A janela cinematográfica escolhida por si só perturba – 1.37, a chamada janela acadêmica, usada sobretudo até os anos 1950: em Sokurov, o formato amplia a sensação claustrofóbica. Em meio a tantas referências literárias e pictóricas, cabe também a remissão ao belíssimo “Fausto”, que Murnau realizou em 1926. Na obra de Sokurov, “Fausto” fecha uma tetralogia sobre grandes déspotas do século 20, Hitler, Lênin e Hiroíto. Qual a relação entre um personagem como Fausto, atormentado pela danação que separa corpo e alma, com a essência que informa os protagonistas históricos de “Moloch”, “Tauros” e “O Sol”? Talvez, como sugeriu o crítico do Cahiers du Cinema, Cyril Béghin, o “historicismo dos filmes precedentes deve ele próprio ceder lugar à relação mais fundamental dos corpos e das substâncias”. Em “Fausto”, a impressão é que deslizamos sobre uma massa líquida e distendida, eventualmente atravessada por suspensões sonoras e visuais, que habitam o subsolo da História. Na feitura do roteiro e na produção do filme, Sokurov e Yuri Arabov alteraram situações do drama original de Goethe – e concentraram o dilema faustiano na agitação moral do personagem, em sua mistura incessante de inquietude e exaltação
“Fausto”, enfim, é também um sintoma das complexas relações entre a Alemanha e a Rússia, pontuada de violências extremas, mas também de elevadas interações culturais e filosóficas.
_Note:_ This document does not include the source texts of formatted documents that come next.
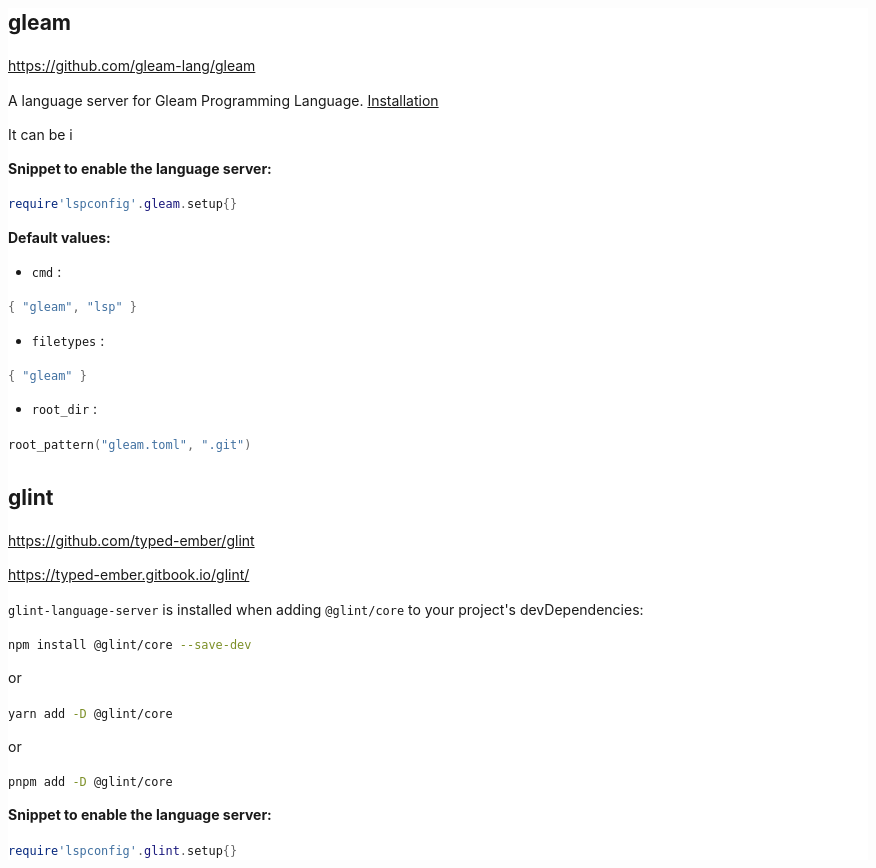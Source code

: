 
## gleam

https://github.com/gleam-lang/gleam

A language server for Gleam Programming Language.
[Installation](https://gleam.run/getting-started/installing/)

It can be i



**Snippet to enable the language server:**
```lua
require'lspconfig'.gleam.setup{}
```


**Default values:**
  - `cmd` : 
  ```lua
  { "gleam", "lsp" }
  ```
  - `filetypes` : 
  ```lua
  { "gleam" }
  ```
  - `root_dir` : 
  ```lua
  root_pattern("gleam.toml", ".git")
  ```


## glint

  https://github.com/typed-ember/glint

  https://typed-ember.gitbook.io/glint/

  `glint-language-server` is installed when adding `@glint/core` to your project's devDependencies:

  ```sh
  npm install @glint/core --save-dev
  ```

  or

  ```sh
  yarn add -D @glint/core
  ```

  or

  ```sh
  pnpm add -D @glint/core
  ```



**Snippet to enable the language server:**
```lua
require'lspconfig'.glint.setup{}
```
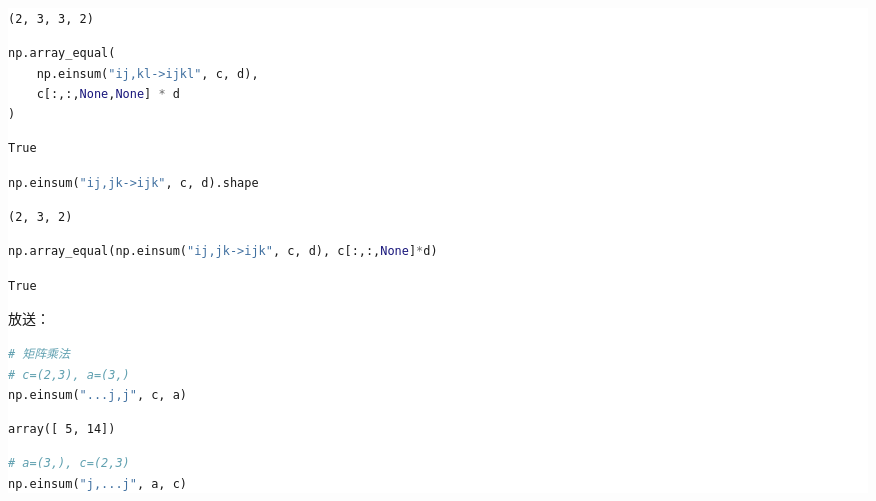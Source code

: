 


    (2, 3, 3, 2)





```python
np.array_equal(
    np.einsum("ij,kl->ijkl", c, d),
    c[:,:,None,None] * d
)
```




    True





```python
np.einsum("ij,jk->ijk", c, d).shape
```




    (2, 3, 2)





```python
np.array_equal(np.einsum("ij,jk->ijk", c, d), c[:,:,None]*d)
```




    True



放送：



```python
# 矩阵乘法
# c=(2,3), a=(3,)
np.einsum("...j,j", c, a)
```




    array([ 5, 14])





```python
# a=(3,), c=(2,3)
np.einsum("j,...j", a, c)
```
Os dois países compartilham várias proximidades: o próprio Putin, por exemplo, viveu na Alemanha Oriental no início de sua carreira na KGB e fala alemão. Quando ganhou o Leão de Ouro de Veneza, em 2011, o diretor recebeu um telefonema do Presidente russo, e declarou, no palco: “O filme não teria vindo à luz se Putin não tivesse viabilizado o financiamento”. Sokurov explicou que Putin o convidou a sua casa de campo para discutir o projeto; em seguida, um fundo de caridade em São Petersburgo desembolsou apoio à produção.